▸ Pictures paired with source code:
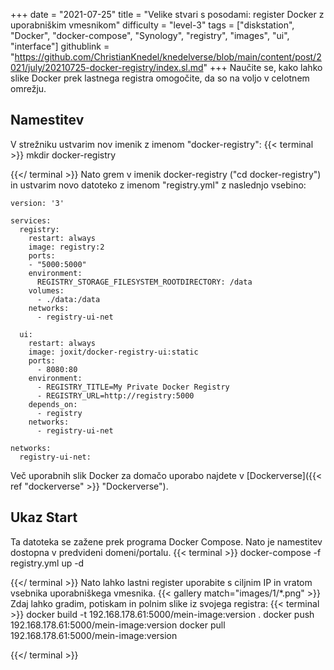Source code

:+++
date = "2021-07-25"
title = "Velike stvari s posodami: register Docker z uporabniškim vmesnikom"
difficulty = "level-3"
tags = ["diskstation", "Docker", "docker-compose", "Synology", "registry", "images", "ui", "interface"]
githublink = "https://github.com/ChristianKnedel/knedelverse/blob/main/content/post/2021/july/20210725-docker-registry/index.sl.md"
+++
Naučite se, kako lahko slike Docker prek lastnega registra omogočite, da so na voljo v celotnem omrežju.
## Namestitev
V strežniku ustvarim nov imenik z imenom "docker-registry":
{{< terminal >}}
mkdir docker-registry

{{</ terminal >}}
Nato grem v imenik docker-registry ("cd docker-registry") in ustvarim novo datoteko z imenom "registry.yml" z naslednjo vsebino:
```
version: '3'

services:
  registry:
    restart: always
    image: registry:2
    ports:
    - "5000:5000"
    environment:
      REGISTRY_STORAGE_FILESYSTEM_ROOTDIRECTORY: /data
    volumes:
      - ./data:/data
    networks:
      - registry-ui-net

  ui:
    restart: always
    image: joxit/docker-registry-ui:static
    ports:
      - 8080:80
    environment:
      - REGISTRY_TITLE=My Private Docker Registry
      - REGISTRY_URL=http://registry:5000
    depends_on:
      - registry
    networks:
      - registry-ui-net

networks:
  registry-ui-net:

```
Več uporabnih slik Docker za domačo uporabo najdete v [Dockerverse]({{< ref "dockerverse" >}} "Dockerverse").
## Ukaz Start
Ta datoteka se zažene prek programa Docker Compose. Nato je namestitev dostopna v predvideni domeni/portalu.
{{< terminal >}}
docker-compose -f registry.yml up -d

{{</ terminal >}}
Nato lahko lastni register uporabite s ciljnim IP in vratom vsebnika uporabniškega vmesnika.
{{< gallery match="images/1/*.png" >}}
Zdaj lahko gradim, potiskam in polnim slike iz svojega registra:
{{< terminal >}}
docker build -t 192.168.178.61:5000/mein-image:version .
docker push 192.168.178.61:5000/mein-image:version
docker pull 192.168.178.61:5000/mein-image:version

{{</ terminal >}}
--
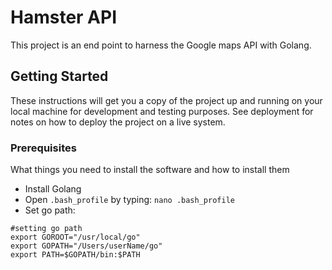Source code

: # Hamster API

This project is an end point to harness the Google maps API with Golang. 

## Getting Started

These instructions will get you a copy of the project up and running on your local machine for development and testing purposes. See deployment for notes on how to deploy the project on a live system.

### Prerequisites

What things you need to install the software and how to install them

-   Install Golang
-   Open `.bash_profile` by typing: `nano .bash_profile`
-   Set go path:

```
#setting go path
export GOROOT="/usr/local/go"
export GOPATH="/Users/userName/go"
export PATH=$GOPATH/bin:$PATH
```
---
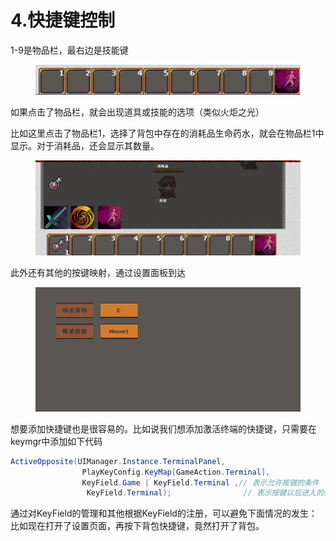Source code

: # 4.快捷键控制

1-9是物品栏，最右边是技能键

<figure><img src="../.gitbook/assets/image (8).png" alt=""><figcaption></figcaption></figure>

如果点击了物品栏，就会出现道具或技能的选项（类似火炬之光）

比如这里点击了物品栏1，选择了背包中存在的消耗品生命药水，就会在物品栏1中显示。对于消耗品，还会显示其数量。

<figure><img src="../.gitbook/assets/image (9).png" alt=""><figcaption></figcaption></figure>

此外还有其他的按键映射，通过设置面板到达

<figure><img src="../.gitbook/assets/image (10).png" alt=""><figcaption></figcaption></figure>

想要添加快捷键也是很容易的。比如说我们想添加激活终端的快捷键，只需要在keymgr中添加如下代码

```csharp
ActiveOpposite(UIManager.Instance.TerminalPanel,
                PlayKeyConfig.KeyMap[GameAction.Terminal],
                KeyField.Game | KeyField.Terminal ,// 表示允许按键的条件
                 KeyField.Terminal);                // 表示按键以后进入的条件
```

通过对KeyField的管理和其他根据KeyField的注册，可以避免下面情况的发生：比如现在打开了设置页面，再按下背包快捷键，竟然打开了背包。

▸ WHAT THIS TASK INVOLVES: Throughout the data above, count the lines in which the word "gitbook" occurs; supply the number alone.

▸ OUTPUT FOR THIS EXERCISE: 3